Velvet Cacoon - P aa Opal Poere Pr. 33 review
|Album:||P aa Opal Poere Pr. 33|
|Release date:||August 2009|
If you don't know the grand mockery that is Velvet Cacoon, you have some homework to do. Let's just admit it guys, they fooled most – if not all – of us. Josh / SGL played a wonderful trick on us and we were all a bit embarrassed when he finally revealed the truth about Velvet Cacoon. Hence the sudden silence that smothered – and smothers – every bit of news the band emitted. Granted, the news was not as spectacular as the dieselharp or the stolen songs, but letting them release two full-lengths without any of us taking notice is the other extreme. So, Knight In Shining Armour Lucas is here to save the day!

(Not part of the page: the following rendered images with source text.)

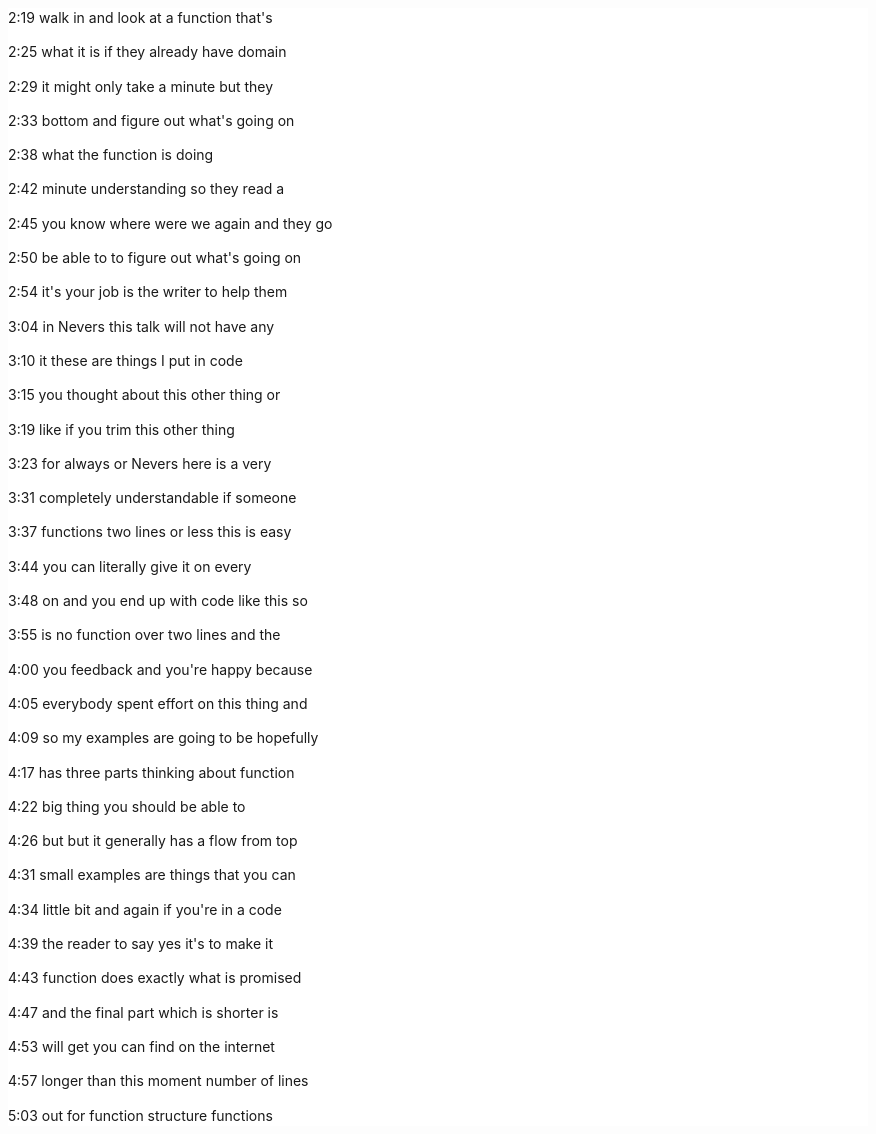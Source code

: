 2:19  walk in and look at a function that's

2:25  what it is if they already have domain

2:29  it might only take a minute but they

2:33  bottom and figure out what's going on

2:38  what the function is doing

2:42  minute understanding so they read a

2:45  you know where were we again and they go

2:50  be able to to figure out what's going on

2:54  it's your job is the writer to help them

3:04  in Nevers this talk will not have any

3:10  it these are things I put in code

3:15  you thought about this other thing or

3:19  like if you trim this other thing

3:23  for always or Nevers here is a very

3:31  completely understandable if someone

3:37  functions two lines or less this is easy

3:44  you can literally give it on every

3:48  on and you end up with code like this so

3:55  is no function over two lines and the

4:00  you feedback and you're happy because

4:05  everybody spent effort on this thing and

4:09  so my examples are going to be hopefully

4:17  has three parts thinking about function

4:22  big thing you should be able to

4:26  but but it generally has a flow from top

4:31  small examples are things that you can

4:34  little bit and again if you're in a code

4:39  the reader to say yes it's to make it

4:43  function does exactly what is promised

4:47  and the final part which is shorter is

4:53  will get you can find on the internet

4:57  longer than this moment number of lines

5:03  out for function structure functions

So the elusive P aa Opal Poere Pr. 33 does really exist. So what's it like? Well, P aa Opal Poere Pr. 33 is like the hug of your mother after a horrific nightmare. It's warm, gentle drones are so friendly, so loving, so soft... you have no choice but to turn off the mind and to revel in them. There are riffs, but don't expect anything remotely Black metal or even metal. Slow, brooding and bassy tones are repeated and repeated, causing giant ripples of fuzzy distortion that go on and on and on and on. If you dissect the guitarplaying you will notice it is absolutely minimal in style, yet still a little sloppy at times. That really doesn't matter though, as it gives the drones they emit a vibrant and 'alive' touch. There are vocals too, shrieks mostly, but they are very faint and not really an important element. Whether or not you will like this will solely rely on the fact if you can stomach – enjoy even – utterly minimalistic drone ambient. It's not something I personally listen to a lot, but this release will get its regular spins. It's just so deliciously lethargic.
In the afterglow of all the lies Velvet Cacoon finally seem to be in the right position to grow out to gems. They'll probably never retrieve the trust of the Black metal community, but they probably hardly care. They've left the genre's harbour anyway and are now lost on the seas. I doubt they want to be anywhere else.
I have one thing to add though – and this is in my opinion of vital importance.
My opinion of this album largely depends on my state of mind when listening. I've experimented with this a bit, listening to the album at various times of the day, when sober, energetic, exhausted, reading, tipsy etcetera (not in the by VC recommend drug-afterglow though) and I've come to the conclusion that the state of mind is incredibly influential on my opinion. I guess you can put it this way: I have multiple opinions of this album. If you think that in itself sounds phoney or weird, this is probably not your type of music. If you can imagine this I'd like to recommend you my favourite mindset – with headphones and exhausted, during the last forty minutes of your day. In almost every other mood it doesn't really show its full potential. Which is quite an interesting topic in itself, but unfortunately there's no space for that in this review.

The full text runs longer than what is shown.